Purpose: To assess the impact of a hospital medicine-based geographic localization initiative on patient experience.
Description: The Patient-Centered Teams (PaCT) initiative was designed by a multidisciplinary team including hospitalist and nursing leaders and representatives from clinical operations, bed management, transition management, and analytics. Phase 1 of implementation included five strictly localized floor-based HM teams and the addition of two HM boarding teams based in the Emergency Department (ED). No changes were made to nursing staffing or communication expectations between hospitalists and nurses. Case management and social work support remained team-based, as it was prior to PaCT implementation, with concurrent efforts to standardize daily touchpoints between providers and case managers. Patient experience was measured by Press Ganey survey results, based on patient discharge date from PaCT units. Compared to pre-implementation, the five PaCT units showed improvement in top box scores and rankings for hospital rating and key questions pertaining to teamwork and communication (Table 1).
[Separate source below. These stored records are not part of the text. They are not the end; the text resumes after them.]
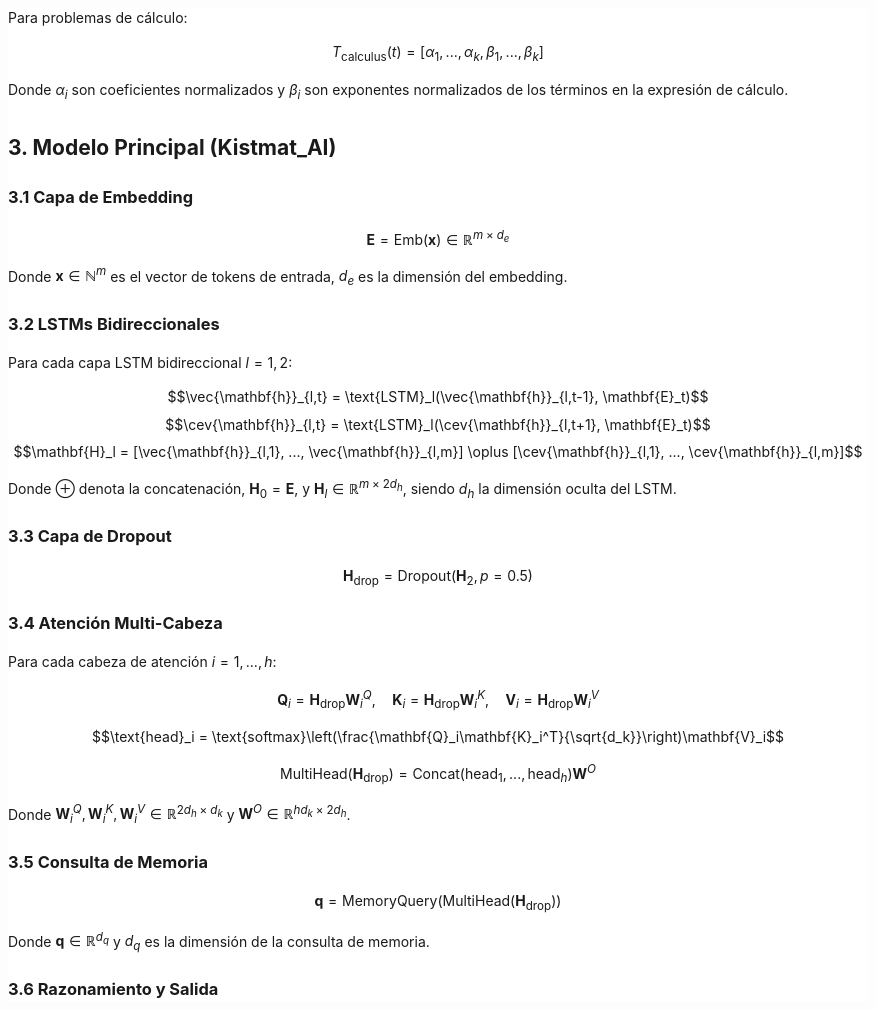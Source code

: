 Para problemas de cálculo:

$$T_\text{calculus}(t) = [\alpha_1, ..., \alpha_k, \beta_1, ..., \beta_k]$$

Donde $\alpha_i$ son coeficientes normalizados y $\beta_i$ son exponentes normalizados de los términos en la expresión de cálculo.

## 3. Modelo Principal (Kistmat_AI)

### 3.1 Capa de Embedding

$$\mathbf{E} = \text{Emb}(\mathbf{x}) \in \mathbb{R}^{m \times d_e}$$

Donde $\mathbf{x} \in \mathbb{N}^m$ es el vector de tokens de entrada, $d_e$ es la dimensión del embedding.

### 3.2 LSTMs Bidireccionales

Para cada capa LSTM bidireccional $l = 1, 2$:

$$\vec{\mathbf{h}}_{l,t} = \text{LSTM}_l(\vec{\mathbf{h}}_{l,t-1}, \mathbf{E}_t)$$
$$\cev{\mathbf{h}}_{l,t} = \text{LSTM}_l(\cev{\mathbf{h}}_{l,t+1}, \mathbf{E}_t)$$
$$\mathbf{H}_l = [\vec{\mathbf{h}}_{l,1}, ..., \vec{\mathbf{h}}_{l,m}] \oplus [\cev{\mathbf{h}}_{l,1}, ..., \cev{\mathbf{h}}_{l,m}]$$

Donde $\oplus$ denota la concatenación, $\mathbf{H}_0 = \mathbf{E}$, y $\mathbf{H}_l \in \mathbb{R}^{m \times 2d_h}$, siendo $d_h$ la dimensión oculta del LSTM.

### 3.3 Capa de Dropout

$$\mathbf{H}_\text{drop} = \text{Dropout}(\mathbf{H}_2, p = 0.5)$$

### 3.4 Atención Multi-Cabeza

Para cada cabeza de atención $i = 1, ..., h$:

$$\mathbf{Q}_i = \mathbf{H}_\text{drop}\mathbf{W}_i^Q, \quad \mathbf{K}_i = \mathbf{H}_\text{drop}\mathbf{W}_i^K, \quad \mathbf{V}_i = \mathbf{H}_\text{drop}\mathbf{W}_i^V$$

$$\text{head}_i = \text{softmax}\left(\frac{\mathbf{Q}_i\mathbf{K}_i^T}{\sqrt{d_k}}\right)\mathbf{V}_i$$

$$\text{MultiHead}(\mathbf{H}_\text{drop}) = \text{Concat}(\text{head}_1, ..., \text{head}_h)\mathbf{W}^O$$

Donde $\mathbf{W}_i^Q, \mathbf{W}_i^K, \mathbf{W}_i^V \in \mathbb{R}^{2d_h \times d_k}$ y $\mathbf{W}^O \in \mathbb{R}^{hd_k \times 2d_h}$.

### 3.5 Consulta de Memoria

$$\mathbf{q} = \text{MemoryQuery}(\text{MultiHead}(\mathbf{H}_\text{drop}))$$

Donde $\mathbf{q} \in \mathbb{R}^{d_q}$ y $d_q$ es la dimensión de la consulta de memoria.

### 3.6 Razonamiento y Salida
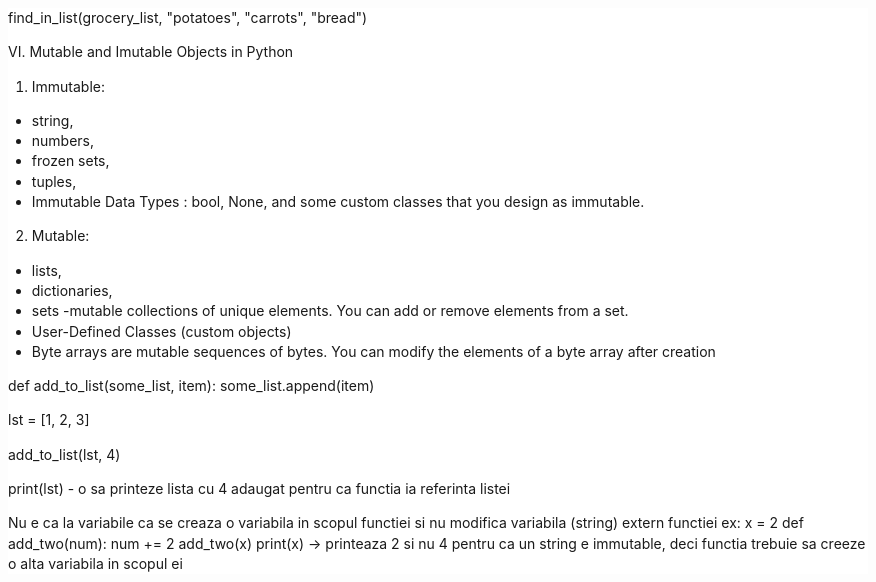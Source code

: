 find_in_list(grocery_list, "potatoes", "carrots", "bread")

VI. Mutable and Imutable Objects in Python
1. Immutable:
- string, 
- numbers, 
- frozen sets,
-  tuples,
- Immutable Data Types : bool, None, and some custom classes that you design as immutable.

 2. Mutable:
- lists, 
- dictionaries, 
- sets -mutable collections of unique elements. You can add or remove elements from a set.
- User-Defined Classes (custom objects)
-  Byte arrays are mutable sequences of bytes. You can modify the elements of a byte array after creation

def add_to_list(some_list, item):
    some_list.append(item)

lst = [1, 2, 3]

add_to_list(lst, 4)

print(lst) - o sa printeze lista cu 4 adaugat pentru ca functia ia referinta listei

Nu e ca la variabile ca se creaza o variabila in scopul functiei si nu modifica variabila (string) extern functiei
ex: 
x = 2
def add_two(num):
    num += 2
add_two(x)
print(x) -> printeaza 2 si nu 4 pentru ca un string e immutable, deci functia trebuie sa creeze o alta variabila in scopul ei 


























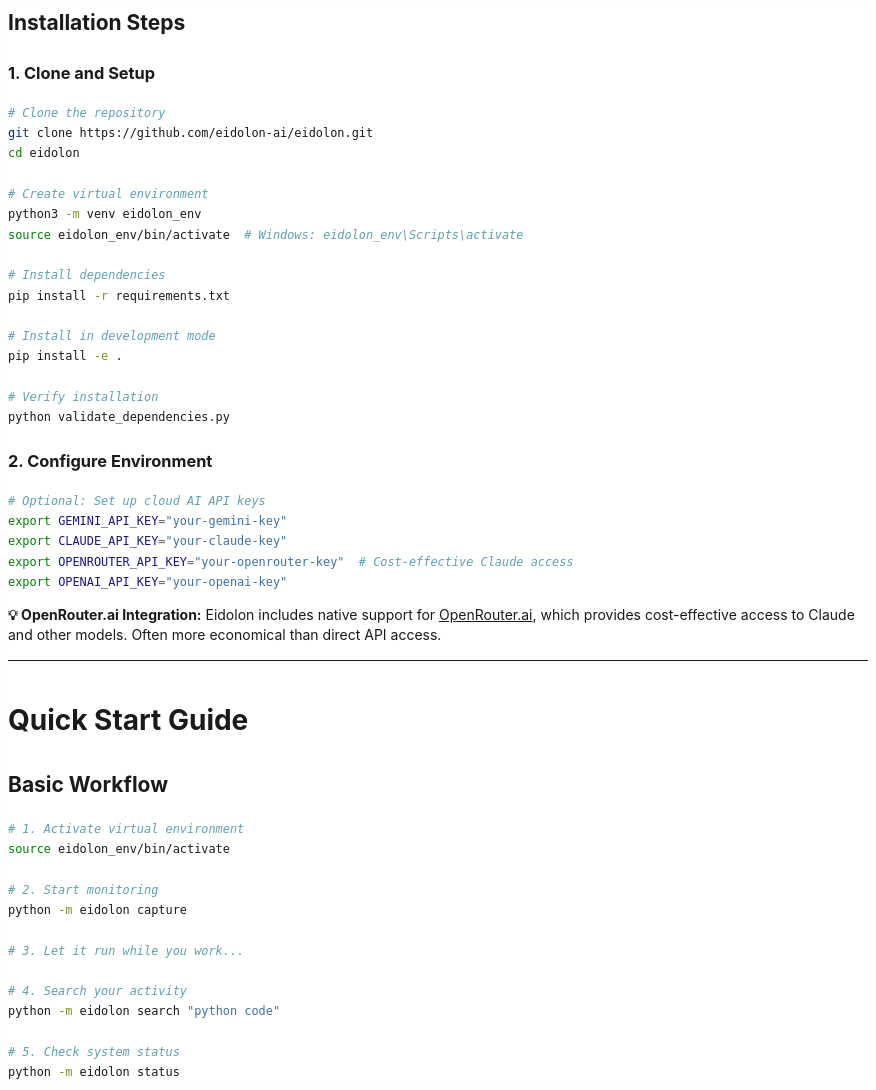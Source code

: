 ## Installation Steps

### 1. Clone and Setup

```bash
# Clone the repository
git clone https://github.com/eidolon-ai/eidolon.git
cd eidolon

# Create virtual environment
python3 -m venv eidolon_env
source eidolon_env/bin/activate  # Windows: eidolon_env\Scripts\activate

# Install dependencies
pip install -r requirements.txt

# Install in development mode
pip install -e .

# Verify installation
python validate_dependencies.py
```

### 2. Configure Environment

```bash
# Optional: Set up cloud AI API keys
export GEMINI_API_KEY="your-gemini-key"
export CLAUDE_API_KEY="your-claude-key"
export OPENROUTER_API_KEY="your-openrouter-key"  # Cost-effective Claude access
export OPENAI_API_KEY="your-openai-key"
```

**💡 OpenRouter.ai Integration:** Eidolon includes native support for [OpenRouter.ai](https://openrouter.ai/), which provides cost-effective access to Claude and other models. Often more economical than direct API access.

---

# Quick Start Guide

## Basic Workflow

```bash
# 1. Activate virtual environment
source eidolon_env/bin/activate

# 2. Start monitoring
python -m eidolon capture

# 3. Let it run while you work...

# 4. Search your activity
python -m eidolon search "python code"

# 5. Check system status
python -m eidolon status
```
Providers, nurses, and case managers report several potential drivers of favorable patient experience, including increased frequency of provider-nurse bedside rounding, increased opportunity for providers to spend time with patients on the unit, and more frequent touchpoints throughout the day between providers and case managers. The PaCT implementation was associated with increased numbers of provider handovers, which are a source of care fragmentation and patient dissatisfaction; however, the enhanced provider availability and care team communication associated with the PaCT model may have offset these potential downsides. Additionally, we hypothesize that having hospitalists assigned to the care of patients boarding in the ED may have yielded improved satisfaction and communication during that often-challenging phase of care, leading to an overall improvement in patient experience scores for the hospital encounter.
Conclusions: Geographic localization of several HM rounding teams and the addition of two hospitalist-staffed ED boarding teams were associated with improvements in patient experience as measured by Press Ganey top box scores and rankings among patients discharged after implementation. Additional work is planned to further enhance multidisciplinary rounding and care coordination in the post-PaCT era.